FCC Opposes Certiorari in City’s Broadband Provider Fee Case

The Federal Communications Commission (FCC) says that the Supreme Court need not disturb an appellate decision ruling against the City of Eugene, Oregon over its imposition of a seven percent fee on cable operators providing broadband Internet service that use municipal rights-of-way. Wednesday’s opposition says that the lower court correctly found that the Communications Act of 1934 squarely preempts Eugene’s attempt to assess fees.

The dispute partly stems from an FCC order governing franchising authority’s ability to regulate cable operators’ provision of non-cable services. In upholding the FCC’s order, the Sixth Circuit agreed that the City of Eugene’s rights-of-way fee, as applied to cable operators’ broadband Internet service, was inconsistent with the Communications Act and therefore expressly preempted.

As previously reported, the cities argued in favor of certiorari. Among other things, their petition said that the Supreme Court need review the case to resolve federalism issues. In particular, the cities contended that the decision unfairly buoys cable-only service operators over broadband Internet providers.
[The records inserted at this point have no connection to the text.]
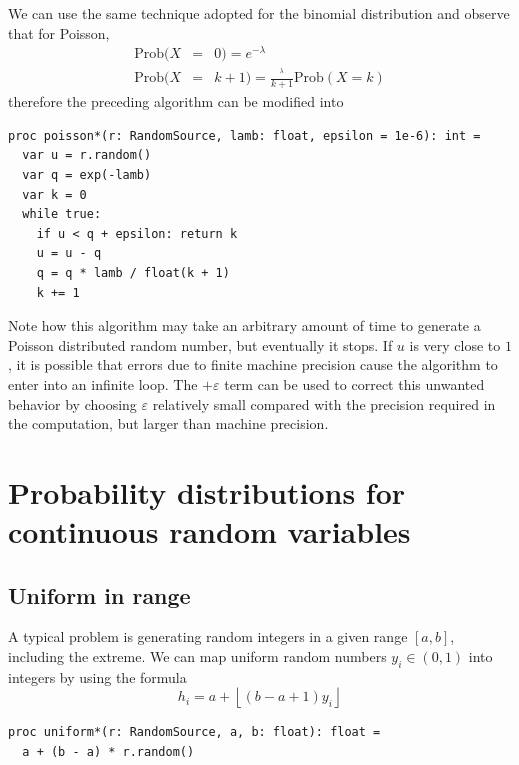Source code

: \documentclass[justified, sixbynine]{tufte-book}
\def\ft{\small\tt}
\theoremstyle{plain}%
\newtheorem * {corollary}{Corollary}
\theoremstyle{definition}
\theoremstyle{remark}
\newtheorem * {remark}{Remark}
\newtheorem * {note}{Note}
\begin{document}
\begin{fullwidth}
We can use the same technique adopted for the
binomial distribution and observe that for Poisson, 
\begin{eqnarray}
\textrm{Prob}(X &=&0)=e^{-\lambda } \\
\textrm{Prob}(X &=&k+1)=\frac{^\lambda }{k+1}\textrm{Prob}(X=k)
\end{eqnarray}
therefore the preceding algorithm can be modified into

\begin{lstlisting}[caption={in file: {\ft nlib.nim}}]
proc poisson*(r: RandomSource, lamb: float, epsilon = 1e-6): int =
  var u = r.random()
  var q = exp(-lamb)
  var k = 0
  while true:
    if u < q + epsilon: return k
    u = u - q
    q = q * lamb / float(k + 1)
    k += 1
\end{lstlisting}

Note how this algorithm may take an arbitrary amount of time to generate a
Poisson distributed random number, but eventually it stops. If $u$ is very
close to $1$, it is possible that errors due to finite machine precision
cause the algorithm to enter into an infinite loop. The $+\varepsilon $ term
can be used to correct this unwanted behavior by choosing $\varepsilon$ relatively small compared with the precision required in the computation, but
larger than machine precision.

\goodbreak\section{Probability distributions for continuous random variables}

\goodbreak\subsection{Uniform in range}

A typical problem is generating random integers in a given range $[a, b]$, 
including the extreme. We can map uniform random numbers $y_i\in (0, 1)$
into integers by using the formula
\begin{equation}
h_i=a+\left\lfloor (b-a+1)y_i\right\rfloor
\end{equation}

\begin{lstlisting}[caption={in file: {\ft nlib.nim}}]
proc uniform*(r: RandomSource, a, b: float): float =
  a + (b - a) * r.random()
\end{lstlisting}


\end{fullwidth}
\end{document}
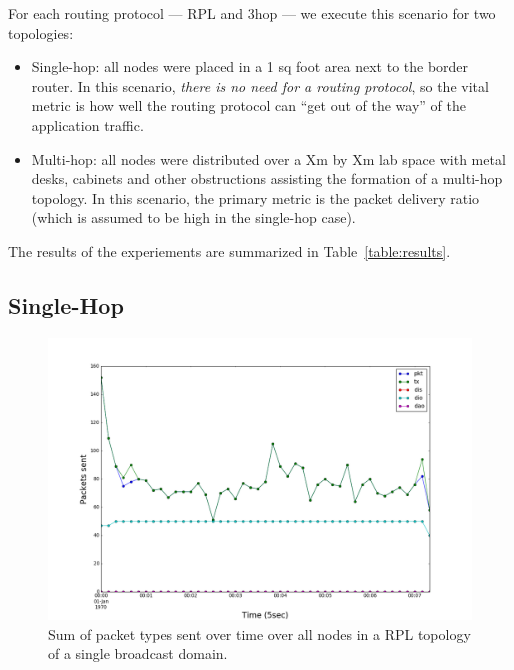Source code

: For each routing protocol --- RPL and 3hop --- we execute this scenario for two topologies:
\begin{itemize}
\item Single-hop: all nodes were placed in a 1 sq foot area next to the border router.
In this scenario, \emph{there is no need for a routing protocol}, so the vital metric is how well the routing protocol can ``get out of the way'' of the application traffic.
\item Multi-hop: all nodes were distributed over a Xm by Xm lab space with metal desks, cabinets and other obstructions assisting the formation of a multi-hop topology.
In this scenario, the primary metric is the packet delivery ratio (which is assumed to be high in the single-hop case).
\end{itemize}

The results of the experiements are summarized in Table~\ref{table:results}.

\subsection{Single-Hop}

\begin{figure}[t]
\centering
\includegraphics[width=\linewidth]{figs/rpl_single_hop.png}
\caption{Sum of packet types sent over time over all nodes in a RPL topology of a single broadcast domain.}
\label{fig:rpl_single_hop}
\end{figure}

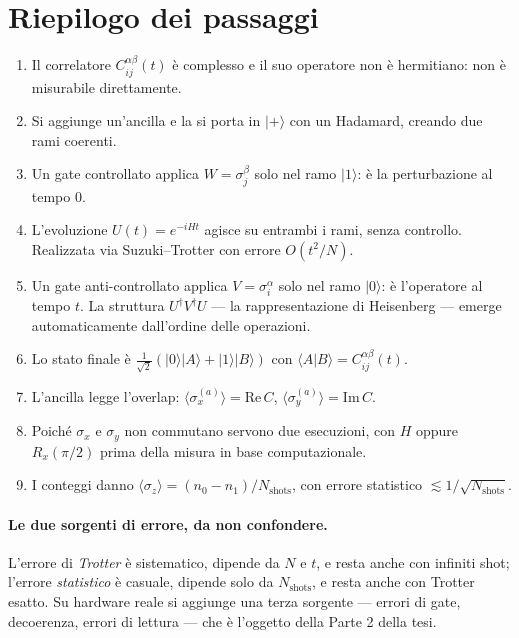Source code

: \documentclass[11pt,a4paper]{article}
\begin{document}
\section{Riepilogo dei passaggi}

\begin{enumerate}[leftmargin=*]
\item Il correlatore $C_{ij}^{\alpha\beta}(t)$ è complesso e il suo operatore non è hermitiano:
non è misurabile direttamente.
\item Si aggiunge un'ancilla e la si porta in $|+\rangle$ con un Hadamard, creando due rami
coerenti.
\item Un gate controllato applica $W=\sigma_j^\beta$ solo nel ramo $|1\rangle$: è la
perturbazione al tempo $0$.
\item L'evoluzione $U(t)=e^{-iHt}$ agisce su entrambi i rami, senza controllo. Realizzata via
Suzuki--Trotter con errore $O(t^2/N)$.
\item Un gate anti-controllato applica $V=\sigma_i^\alpha$ solo nel ramo $|0\rangle$: è
l'operatore al tempo $t$. La struttura $U^\dagger V^\dagger U$ --- la rappresentazione di
Heisenberg --- emerge automaticamente dall'ordine delle operazioni.
\item Lo stato finale è $\tfrac{1}{\sqrt2}(|0\rangle|A\rangle+|1\rangle|B\rangle)$ con
$\langle A|B\rangle=C_{ij}^{\alpha\beta}(t)$.
\item L'ancilla legge l'overlap: $\langle\sigma_x^{(a)}\rangle=\mathrm{Re}\,C$,
$\langle\sigma_y^{(a)}\rangle=\mathrm{Im}\,C$.
\item Poiché $\sigma_x$ e $\sigma_y$ non commutano servono due esecuzioni, con $H$ oppure
$R_x(\pi/2)$ prima della misura in base computazionale.
\item I conteggi danno $\langle\sigma_z\rangle=(n_0-n_1)/N_{\text{shots}}$, con errore
statistico $\lesssim1/\sqrt{N_{\text{shots}}}$.
\end{enumerate}

\paragraph{Le due sorgenti di errore, da non confondere.}
L'errore di \emph{Trotter} è sistematico, dipende da $N$ e $t$, e resta anche con infiniti shot;
l'errore \emph{statistico} è casuale, dipende solo da $N_{\text{shots}}$, e resta anche con
Trotter esatto. Su hardware reale si aggiunge una terza sorgente --- errori di gate,
decoerenza, errori di lettura --- che è l'oggetto della Parte 2 della tesi.
\end{document}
In this week’s response, the FCC said the appellate court’s decision is not in conflict with any Supreme Court, appeals court, or any state high court decision. “Further review is not warranted,” the agency reiterated several times.

The FCC also rebutted arguments that the court of appeals misapplied principles of preemption, specifically “implied obstacle preemption.” The agency argued that the court’s conclusion that Title VI of the Communications Act prohibits the city’s fees was grounded in sound analysis.

The FCC urged that the Sixth Circuit correctly decided that state and local franchising authorities may not “end-run” the Communication Act’s limitations “‘by using other governmental entities or other sources of authority to accomplish indirectly what franchising authorities are prohibited from doing directly.’”

The FCC is represented by its own counsel and the Office of the Solicitor General.